This section evaluates the performance of the Lazy Skeletons framework on common, multi-stage computational tasks, comparing it directly against NVIDIA's highly optimized Thrust library. We use Vector Normalization and ReLU Sum as benchmarks to demonstrate the effectiveness of our framework's kernel fusion capabilities in high-performance computing.
The SAXPY (Single-Precision A * X Plus Y) algorithm is a simple illustration of the API's simplicity and power. Note the clean, chainable syntax. The computation is fused into a single kernel and executed only at the assignment to the result variable z.
struct saxpy_functor {
const float a;
__device__ float operator()(float x, float y) const {
return a * x + y;
}
};
struct reduce_functor {
__device__ float operator()(float x, float y) const {
return x + y;
}
}
int main() {
float a = 2.0f;
int n = 1 << 20; // ~1 million elements
lskel::Vector<float> x(n, 1.0f); // Vector of 1s
lskel::Vector<float> y(n, 2.0f); // Vector of 2s
float z;
// Computation is fused and triggered on this line
z = y.map(x, saxpy_functor(a)).reduce(reduce_functor(), 0.0f);
// z now contains the result (2.0 * 1.0 + 2.0) * n = 4 million
return 0;
}
One of the defining strengths of our framework is its ability to combine multiple Map operations into a single kernel launch. This is achieved through expression templates, which enable lazy evaluation and symbolic composition, significantly reducing overhead and improving performance.
To evaluate this, we benchmarked ten chained Map operations against an equivalent implementation in Thrust. Our framework fuses all ten operations into a single kernel, while Thrust requires ten separate kernel launches. The performance difference is clear in the figure below.
Chained Map Benchmark (10 Computations)
The Thrust implementation's execution time increases substantially with vector size due to repeated kernel launch latency. In contrast, our fused kernel maintains near-constant overhead. This highlights how kernel fusion dramatically reduces launch overhead and avoids unnecessary intermediate memory operations, demonstrating the effectiveness of our optimization strategy.
Vector normalization scales a vector to a magnitude (L₂ norm) of 1. The operation involves an expensive, multi-stage process where each element $v_i$ is divided by the vector's magnitude $\lVert \mathbf{v} \rVert = \sqrt{\sum v_i^2}$.

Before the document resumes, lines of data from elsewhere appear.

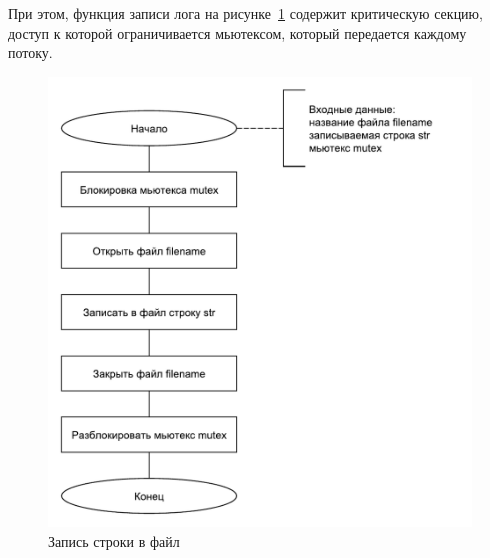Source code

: \newpage
При этом, функция записи лога на рисунке~\ref{fig:log} содержит критическую секцию, доступ к которой ограничивается мьютексом, который передается каждому потоку.

\begin{figure}
	\centering
	\includegraphics[width=0.7\linewidth]{images/log.pdf}
	\caption[]{Запись строки в файл}
	\label{fig:log}
\end{figure}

A standard implementation requires separate kernels for squaring, summing (reduction), taking the square root, and final division. Our framework optimizes this by automatically fusing the steps, converting the sequence into a more efficient Map-Reduce followed by a Map operation.
Performance comparison between our framework (lskel) and a multi-step Thrust implementation for Vector Normalization.
The ReLU Sum is a classic Map-Reduce pattern used widely in neural networks, where the Rectified Linear Unit function (max(0, x)) is applied element-wise, followed by a sum reduction. This benchmark highlights the efficiency of our direct Map-Reduce fusion compared to a standard implementation that requires two separate kernel launches (one for Map, one for Reduce).
Performance comparison of the ReLU Sum operation between our framework and a standard Thrust implementation.
The benchmark results validate the framework's fusion architecture:
These findings confirm that the framework's high-level API successfully abstracts complexity while generating highly efficient, fused kernels competitive with industry-standard libraries.